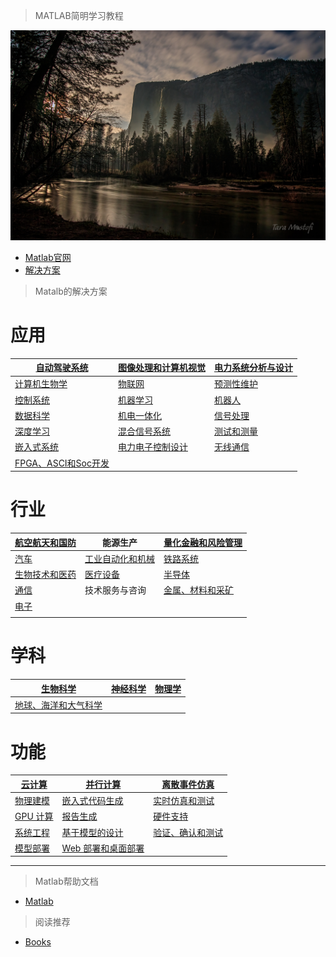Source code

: > MATLAB简明学习教程

![](Imge/CH000/Banner.jpg)

* [Matlab官网](https://ww2.mathworks.cn/products/matlab.html)
* [解决方案](https://ww2.mathworks.cn/solutions.html?s_tid=gn_sol)

> Matalb的解决方案

# **应用**

| [自动驾驶系统](https://ww2.mathworks.cn/solutions/automated-driving.html) | [图像处理和计算机视觉](https://ww2.mathworks.cn/solutions/image-video-processing.html) | [电力系统分析与设计](https://ww2.mathworks.cn/solutions/power-system-analysis-and-design.html) |
| ------------------------------------------------------------ | ------------------------------------------------------------ | ------------------------------------------------------------ |
| [计算机生物学](https://ww2.mathworks.cn/solutions/computational-biology.html) | [物联网](https://ww2.mathworks.cn/solutions/internet-of-things.html) | [预测性维护](https://ww2.mathworks.cn/solutions/predictive-maintenance.html) |
| [控制系统](https://ww2.mathworks.cn/solutions/control-systems.html) | [机器学习](https://ww2.mathworks.cn/solutions/machine-learning.html) | [机器人](https://ww2.mathworks.cn/solutions/robotics.html)   |
| [数据科学](https://ww2.mathworks.cn/solutions/data-science.html) | [机电一体化](https://ww2.mathworks.cn/solutions/mechatronics.html) | [信号处理](https://ww2.mathworks.cn/solutions/signal-processing.html) |
| [深度学习](https://ww2.mathworks.cn/solutions/deep-learning.html) | [混合信号系统](https://ww2.mathworks.cn/solutions/mixed-signal-systems.html) | [测试和测量](https://ww2.mathworks.cn/solutions/test-measurement.html) |
| [嵌入式系统](https://ww2.mathworks.cn/solutions/embedded-systems.html) | [电力电子控制设计](https://ww2.mathworks.cn/solutions/power-electronics-control.html) | [无线通信](https://ww2.mathworks.cn/solutions/wireless-communications.html) |
| [FPGA、ASCI和Soc开发](https://ww2.mathworks.cn/solutions/fpga-asic-soc-development.html) |                                                              |                                                              |



# **行业**



| [航空航天和国防](https://ww2.mathworks.cn/solutions/aerospace-defense.html) | 能源生产                                                     | [量化金融和风险管理](https://ww2.mathworks.cn/solutions/finance-and-risk-management.html) |
| ------------------------------------------------------------ | ------------------------------------------------------------ | ------------------------------------------------------------ |
| [汽车](https://ww2.mathworks.cn/solutions/automotive.html)   | [工业自动化和机械](https://ww2.mathworks.cn/solutions/industrial-automation-machinery.html) | [铁路系统](https://ww2.mathworks.cn/solutions/railway-systems.html) |
| [生物技术和医药](https://ww2.mathworks.cn/solutions/biotech-pharmaceutical.html) | [医疗设备](https://ww2.mathworks.cn/solutions/medical-devices.html) | [半导体](https://ww2.mathworks.cn/solutions/semiconductors.html) |
| [通信](https://ww2.mathworks.cn/solutions/communications.html) | 技术服务与咨询                                               | [金属、材料和采矿](https://ww2.mathworks.cn/solutions/mining.html) |
| [电子](https://ww2.mathworks.cn/solutions/electronics.html)  |                                                              |                                                              |
|                                                              |                                                              |                                                              |



# **学科**

| [生物科学](https://ww2.mathworks.cn/solutions/biological-sciences.html) | [神经科学](https://ww2.mathworks.cn/solutions/neuroscience.html) | [物理学](https://ww2.mathworks.cn/solutions/physics.html) |
| ------------------------------------------------------------ | ------------------------------------------------------------ | --------------------------------------------------------- |
| [地球、海洋和大气科学](https://ww2.mathworks.cn/solutions/earth-ocean-atmospheric-sciences.html) |                                                              |                                                           |



# **功能**

| [云计算](https://ww2.mathworks.cn/solutions/cloud.html)      | [并行计算](https://ww2.mathworks.cn/solutions/parallel-computing.html) | [离散事件仿真](https://ww2.mathworks.cn/solutions/discrete-event-simulation.html) |
| ------------------------------------------------------------ | ------------------------------------------------------------ | ------------------------------------------------------------ |
| [物理建模](https://ww2.mathworks.cn/solutions/physical-modeling.html) | [嵌入式代码生成](https://ww2.mathworks.cn/solutions/embedded-code-generation.html) | [实时仿真和测试](https://ww2.mathworks.cn/solutions/real-time-simulation-and-testing.html) |
| [GPU 计算](https://ww2.mathworks.cn/solutions/gpu-computing.html) | [报告生成](https://ww2.mathworks.cn/solutions/report-generation.html) | [硬件支持](https://ww2.mathworks.cn/hardware-support/home.html) |
| [系统工程](https://ww2.mathworks.cn/solutions/model-based-systems-engineering.html) | [基于模型的设计](https://ww2.mathworks.cn/solutions/model-based-design.html) | [验证、确认和测试](https://ww2.mathworks.cn/solutions/verification-validation.html) |
| [模型部署](https://ww2.mathworks.cn/solutions/model-deployment.html) | [Web 部署和桌面部署](https://ww2.mathworks.cn/solutions/desktop-web-deployment.html) |                                                              |

---

> Matlab帮助文档

* [Matlab](Doc/Matlab.md)


> 阅读推荐

* [Books](Books/Books.txt)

= = = = =

**Directions for this task**: Copy out every line of the data above, taking care to leave the pictures out.

**Problem solution**:
Source code

: > MATLAB简明学习教程

![](Imge/CH000/Banner.jpg)

* [Matlab官网](https://ww2.mathworks.cn/products/matlab.html)
* [解决方案](https://ww2.mathworks.cn/solutions.html?s_tid=gn_sol)

> Matalb的解决方案

# **应用**

| [自动驾驶系统](https://ww2.mathworks.cn/solutions/automated-driving.html) | [图像处理和计算机视觉](https://ww2.mathworks.cn/solutions/image-video-processing.html) | [电力系统分析与设计](https://ww2.mathworks.cn/solutions/power-system-analysis-and-design.html) |
| ------------------------------------------------------------ | ------------------------------------------------------------ | ------------------------------------------------------------ |
| [计算机生物学](https://ww2.mathworks.cn/solutions/computational-biology.html) | [物联网](https://ww2.mathworks.cn/solutions/internet-of-things.html) | [预测性维护](https://ww2.mathworks.cn/solutions/predictive-maintenance.html) |
| [控制系统](https://ww2.mathworks.cn/solutions/control-systems.html) | [机器学习](https://ww2.mathworks.cn/solutions/machine-learning.html) | [机器人](https://ww2.mathworks.cn/solutions/robotics.html)   |
| [数据科学](https://ww2.mathworks.cn/solutions/data-science.html) | [机电一体化](https://ww2.mathworks.cn/solutions/mechatronics.html) | [信号处理](https://ww2.mathworks.cn/solutions/signal-processing.html) |
| [深度学习](https://ww2.mathworks.cn/solutions/deep-learning.html) | [混合信号系统](https://ww2.mathworks.cn/solutions/mixed-signal-systems.html) | [测试和测量](https://ww2.mathworks.cn/solutions/test-measurement.html) |
| [嵌入式系统](https://ww2.mathworks.cn/solutions/embedded-systems.html) | [电力电子控制设计](https://ww2.mathworks.cn/solutions/power-electronics-control.html) | [无线通信](https://ww2.mathworks.cn/solutions/wireless-communications.html) |
| [FPGA、ASCI和Soc开发](https://ww2.mathworks.cn/solutions/fpga-asic-soc-development.html) |                                                              |                                                              |



# **行业**



| [航空航天和国防](https://ww2.mathworks.cn/solutions/aerospace-defense.html) | 能源生产                                                     | [量化金融和风险管理](https://ww2.mathworks.cn/solutions/finance-and-risk-management.html) |
| ------------------------------------------------------------ | ------------------------------------------------------------ | ------------------------------------------------------------ |
| [汽车](https://ww2.mathworks.cn/solutions/automotive.html)   | [工业自动化和机械](https://ww2.mathworks.cn/solutions/industrial-automation-machinery.html) | [铁路系统](https://ww2.mathworks.cn/solutions/railway-systems.html) |
| [生物技术和医药](https://ww2.mathworks.cn/solutions/biotech-pharmaceutical.html) | [医疗设备](https://ww2.mathworks.cn/solutions/medical-devices.html) | [半导体](https://ww2.mathworks.cn/solutions/semiconductors.html) |
| [通信](https://ww2.mathworks.cn/solutions/communications.html) | 技术服务与咨询                                               | [金属、材料和采矿](https://ww2.mathworks.cn/solutions/mining.html) |
| [电子](https://ww2.mathworks.cn/solutions/electronics.html)  |                                                              |                                                              |
|                                                              |                                                              |                                                              |



# **学科**

| [生物科学](https://ww2.mathworks.cn/solutions/biological-sciences.html) | [神经科学](https://ww2.mathworks.cn/solutions/neuroscience.html) | [物理学](https://ww2.mathworks.cn/solutions/physics.html) |
| ------------------------------------------------------------ | ------------------------------------------------------------ | --------------------------------------------------------- |
| [地球、海洋和大气科学](https://ww2.mathworks.cn/solutions/earth-ocean-atmospheric-sciences.html) |                                                              |                                                           |



# **功能**

| [云计算](https://ww2.mathworks.cn/solutions/cloud.html)      | [并行计算](https://ww2.mathworks.cn/solutions/parallel-computing.html) | [离散事件仿真](https://ww2.mathworks.cn/solutions/discrete-event-simulation.html) |
| ------------------------------------------------------------ | ------------------------------------------------------------ | ------------------------------------------------------------ |
| [物理建模](https://ww2.mathworks.cn/solutions/physical-modeling.html) | [嵌入式代码生成](https://ww2.mathworks.cn/solutions/embedded-code-generation.html) | [实时仿真和测试](https://ww2.mathworks.cn/solutions/real-time-simulation-and-testing.html) |
| [GPU 计算](https://ww2.mathworks.cn/solutions/gpu-computing.html) | [报告生成](https://ww2.mathworks.cn/solutions/report-generation.html) | [硬件支持](https://ww2.mathworks.cn/hardware-support/home.html) |
| [系统工程](https://ww2.mathworks.cn/solutions/model-based-systems-engineering.html) | [基于模型的设计](https://ww2.mathworks.cn/solutions/model-based-design.html) | [验证、确认和测试](https://ww2.mathworks.cn/solutions/verification-validation.html) |
| [模型部署](https://ww2.mathworks.cn/solutions/model-deployment.html) | [Web 部署和桌面部署](https://ww2.mathworks.cn/solutions/desktop-web-deployment.html) |                                                              |

---

> Matlab帮助文档

* [Matlab](Doc/Matlab.md)


> 阅读推荐

* [Books](Books/Books.txt)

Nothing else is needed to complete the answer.